From the line containing "Det virker til" to the last line of the listing, transcribe exactly and add nothing else; keep both ends and omit pictures.
*** Record excerpts Section Begins ***
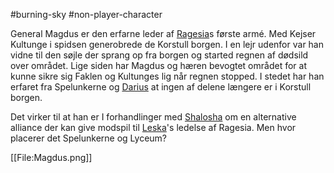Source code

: #burning-sky #non-player-character

General Magdus er den erfarne leder af [Ragesia](./Ragesia.md)s første armé. Med Kejser Kultunge i spidsen generobrede de Korstull borgen. I en lejr udenfor var han vidne til den søjle der sprang op fra borgen og started regnen af dødsild over området. Lige siden har Magdus og hæren bevogtet området for at kunne sikre sig Faklen og Kultunges lig når regnen stopped. I stedet har han erfaret fra Spelunkerne og [Darius](./Darius.md) at ingen af delene længere er i Korstull borgen.

Det virker til at han er I forhandlinger med [Shalosha](./Shalosha.md) om en alternative alliance der kan give modspil til [Leska](./Leska.md)'s ledelse af Ragesia. Men hvor placerer det Spelunkerne og Lyceum?

[[File:Magdus.png]]
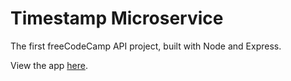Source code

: # Timestamp Microservice

The first freeCodeCamp API project, built with Node and Express.

View the app [here](https://mdl-timestamp.herokuapp.com/).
*** Record excerpts Section Ends ***
- **Answer box**
Det virker til at han er I forhandlinger med [Shalosha](./Shalosha.md) om en alternative alliance der kan give modspil til [Leska](./Leska.md)'s ledelse af Ragesia. Men hvor placerer det Spelunkerne og Lyceum?

[[File:Magdus.png]]
Source code

: # Timestamp Microservice

The first freeCodeCamp API project, built with Node and Express.

View the app [here](https://mdl-timestamp.herokuapp.com/).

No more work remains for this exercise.